··· Data records ···

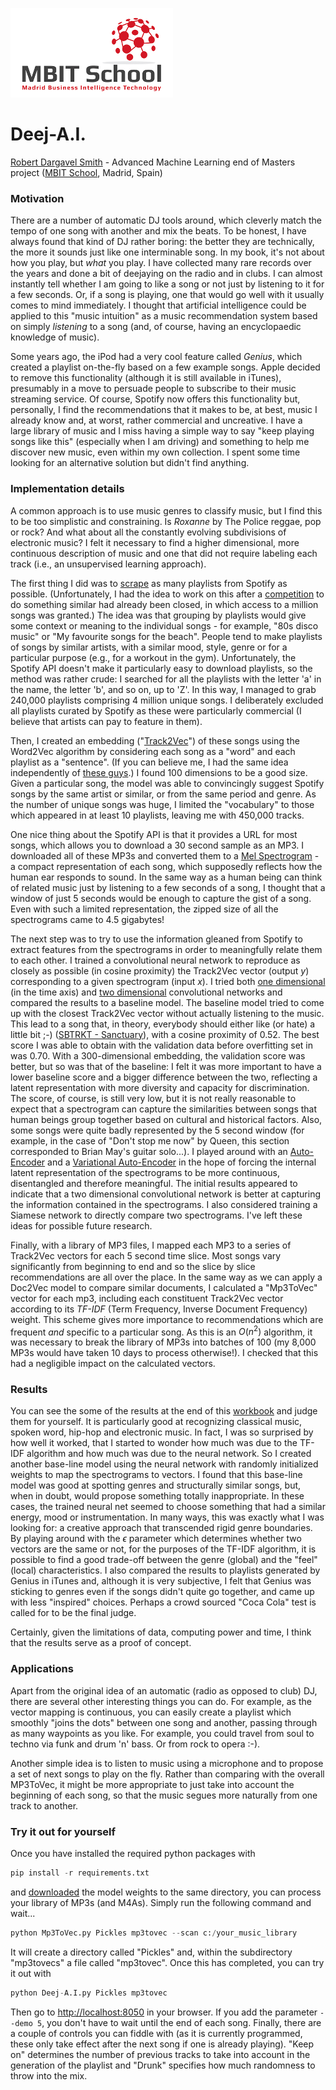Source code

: ![](.\MBIT_logo.png)

# Deej-A.I.

[Robert Dargavel Smith](mailto:teticio@gmail.com) - Advanced Machine Learning end of Masters project ([MBIT School](http://mbitschool.academy), Madrid, Spain)

### Motivation

There are a number of automatic DJ tools around, which cleverly match the tempo of one song with another and mix the beats. To be honest, I have always found that kind of DJ rather boring: the better they are technically, the more it sounds just like one interminable song. In my book, it's not about how you play, but <i>what</i> you play. I have collected many rare records over the years and done a bit of deejaying on the radio and in clubs. I can almost instantly tell whether I am going to like a song or not just by listening to it for a few seconds. Or, if a song is playing, one that would go well with it usually comes to mind immediately. I thought that artificial intelligence could be applied to this "music intuition" as a music recommendation system based on simply *listening* to a song (and, of course, having an encyclopaedic knowledge of music).

Some years ago, the iPod had a very cool feature called *Genius*, which created a playlist on-the-fly based on a few example songs. Apple decided to remove this functionality (although it is still available in iTunes), presumably in a move to persuade people to subscribe to their music streaming service. Of course, Spotify now offers this functionality but, personally, I find the recommendations that it makes to be, at best, music I already know and, at worst, rather commercial and uncreative. I have a large library of music and I miss having a simple way to say "keep playing songs like this" (especially when I am driving) and something to help me discover new music, even within my own collection. I spent some time looking for an alternative solution but didn't find anything.

### Implementation details

A common approach is to use music genres to classify music, but I find this to be too simplistic and constraining. Is *Roxanne* by The Police reggae, pop or rock? And what about all the constantly evolving subdivisions of electronic music? I felt it necessary to find a higher dimensional, more continuous description of music and one that did not require labeling each track (i.e., an unsupervised learning approach).

The first thing I did was to [scrape](notebooks/Spewtify.ipynb) as many playlists from Spotify as possible. (Unfortunately, I had the idea to work on this after a [competition](https://labs.spotify.com/2018/05/30/introducing-the-million-playlist-dataset-and-recsys-challenge-2018/) to do something similar had already been closed, in which access to a million songs was granted.) The idea was that grouping by playlists would give some context or meaning to the individual songs - for example, "80s disco music" or "My favourite songs for the beach". People tend to make playlists of songs by similar artists, with a similar mood, style, genre or for a particular purpose (e.g., for a workout in the gym). Unfortunately, the Spotify API doesn't make it particularly easy to download playlists, so the method was rather crude: I searched for all the playlists with the letter 'a' in the name, the letter 'b', and so on, up to 'Z'. In this way, I managed to grab 240,000 playlists comprising 4 million unique songs. I deliberately excluded all playlists curated by Spotify as these were particularly commercial (I believe that artists can pay to feature in them).

Then, I created an embedding ("[Track2Vec](notebooks/Track2Vec.ipynb)") of these songs using the Word2Vec algorithm by considering each song as a "word" and each playlist as a "sentence". (If you can believe me, I had the same idea independently of [these guys](https://spandan-madan.github.io/Spotify/).) I found 100 dimensions to be a good size. Given a particular song, the model was able to convincingly suggest Spotify songs by the same artist or similar, or from the same period and genre. As the number of unique songs was huge, I limited the "vocabulary" to those which appeared in at least 10 playlists, leaving me with 450,000 tracks.

One nice thing about the Spotify API is that it provides a URL for most songs, which allows you to download a 30 second sample as an MP3. I downloaded all of these MP3s and converted them to a [Mel Spectrogram](notebooks/Get_spectrograms.ipynb) - a compact representation of each song, which supposedly reflects how the human ear responds to sound. In the same way as a human being can think of related music just by listening to a few seconds of a song, I thought that a window of just 5 seconds would be enough to capture the gist of a song. Even with such a limited representation, the zipped size of all the spectrograms came to 4.5 gigabytes!

The next step was to try to use the information gleaned from Spotify to extract features from the spectrograms in order to meaningfully relate them to each other. I trained a convolutional neural network to reproduce as closely as possible (in cosine proximity) the Track2Vec vector (output $y$) corresponding to a given spectrogram (input $x$). I tried both [one dimensional](notebooks/Speccy_1D.ipynb) (in the time axis) and [two dimensional](notebooks/Speccy_2D.ipynb) convolutional networks and compared the results to a baseline model. The baseline model tried to come up with the closest Track2Vec vector without actually listening to the music. This lead to a song that, in theory, everybody should either like (or hate) a little bit ;-) ([SBTRKT - Sanctuary](https://p.scdn.co/mp3-preview/5ac546c1bcbb1d0a6dbeced979dc95361ffc2530?cid=194086cb37be48ebb45b9ba4ce4c5936)), with a cosine proximity of 0.52. The best score I was able to obtain with the validation data before overfitting set in was 0.70. With a 300-dimensional embedding, the validation score was better, but so was that of the baseline: I felt it was more important to have a lower baseline score and a bigger difference between the two, reflecting a latent representation with more diversity and capacity for discrimination. The score, of course, is still very low, but it is not really reasonable to expect that a spectrogram can capture the similarities between songs that human beings group together based on cultural and historical factors. Also, some songs were quite badly represented by the 5 second window (for example, in the case of "Don't stop me now" by Queen, this section corresponded to Brian May's guitar solo...). I played around with an [Auto-Encoder](notebooks/Speccy_AE.ipynb) and a [Variational Auto-Encoder](notebooks/Speccy_VAE.ipynb) in the hope of forcing the internal latent representation of the spectrograms to be more continuous, disentangled and therefore meaningful. The initial results appeared to indicate that a two dimensional convolutional network is better at capturing the information contained in the spectrograms. I also considered training a Siamese network to directly compare two spectrograms. I've left these ideas for possible future research.

Finally, with a library of MP3 files, I mapped each MP3 to a series of Track2Vec vectors for each 5 second time slice. Most songs vary significantly from beginning to end and so the slice by slice recommendations are all over the place. In the same way as we can apply a Doc2Vec model to compare similar documents, I calculated a "Mp3ToVec" vector for each mp3, including each constituent Track2Vec vector according to its *TF-IDF* (Term Frequency, Inverse Document Frequency) weight. This scheme gives more importance to recommendations which are frequent *and* specific to a particular song. As this is an $O(n^2)$ algorithm, it was necessary to break the library of MP3s into batches of 100 (my 8,000 MP3s would have taken 10 days to process otherwise!). I checked that this had a negligible impact on the calculated vectors.

### Results

You can see the some of the results at the end of this [workbook](notebooks/Deej-A.I.ipynb#Some-example-playlists) and judge them for yourself. It is particularly good at recognizing classical music, spoken word, hip-hop and electronic music. In fact, I was so surprised by how well it worked, that I started to wonder how much was due to the TF-IDF algorithm and how much was due to the neural network. So I created another base-line model using the neural network with randomly initialized weights to map the spectrograms to vectors. I found that this base-line model was good at spotting genres and structurally similar songs, but, when in doubt, would propose something totally inappropriate. In these cases, the trained neural net seemed to choose something that had a similar energy, mood or instrumentation. In many ways, this was exactly what I was looking for: a creative approach that transcended rigid genre boundaries. By playing around with the $\epsilon$ parameter which determines whether two vectors are the same or not, for the purposes of the TF-IDF algorithm, it is possible to find a good trade-off between the genre (global) and the "feel" (local) characteristics. I also compared the results to playlists generated by Genius in iTunes and, although it is very subjective, I felt that Genius was sticking to genres even if the songs didn't quite go together, and came up with less "inspired" choices. Perhaps a crowd sourced "Coca Cola" test is called for to be the final judge.

Certainly, given the limitations of data, computing power and time, I think that the results serve as a proof of concept.

### Applications

Apart from the original idea of an automatic (radio as opposed to club) DJ, there are several other interesting things you can do. For example, as the vector mapping is continuous, you can easily create a playlist which smoothly "joins the dots" between one song and another, passing through as many waypoints as you like. For example, you could travel from soul to techno via funk and drum 'n' bass. Or from rock to opera :-).

Another simple idea is to listen to music using a microphone and to propose a set of next songs to play on the fly. Rather than comparing with the overall MP3ToVec, it might be more appropriate to just take into account the beginning of each song, so that the music segues more naturally from one track to another.

### Try it out for yourself

Once you have installed the required python packages with

```python
pip install -r requirements.txt
```

and [downloaded](https://drive.google.com/file/d/1LM1WW1GCGKeFD1AAHS8ijNwahqH4r4xV/view?usp=sharing) the model weights to the same directory, you can process your library of MP3s (and M4As). Simply run the following command and wait...


```python
python Mp3ToVec.py Pickles mp3tovec --scan c:/your_music_library
```

It will create a directory called "Pickles" and, within the subdirectory "mp3tovecs" a file called "mp3tovec". Once this has completed, you can try it out with

```python
python Deej-A.I.py Pickles mp3tovec
```

Then go to [http://localhost:8050](http://localhost:8050) in your browser.  If you add the parameter `--demo 5`, you don't have to wait until the end of each song. Finally, there are a couple of controls you can fiddle with (as it is currently programmed, these only take effect after the next song if one is already playing). "Keep on" determines the number of previous tracks to take into account in the generation of the playlist and "Drunk" specifies how much randomness to throw into the mix.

···

■ **Brief**
Would you please filter the lines above and copy every one that includes "Pickles"?

■ **Answer to this problem**
python Mp3ToVec.py Pickles mp3tovec --scan c:/your_music_library
It will create a directory called "Pickles" and, within the subdirectory "mp3tovecs" a file called "mp3tovec". Once this has completed, you can try it out with
python Deej-A.I.py Pickles mp3tovec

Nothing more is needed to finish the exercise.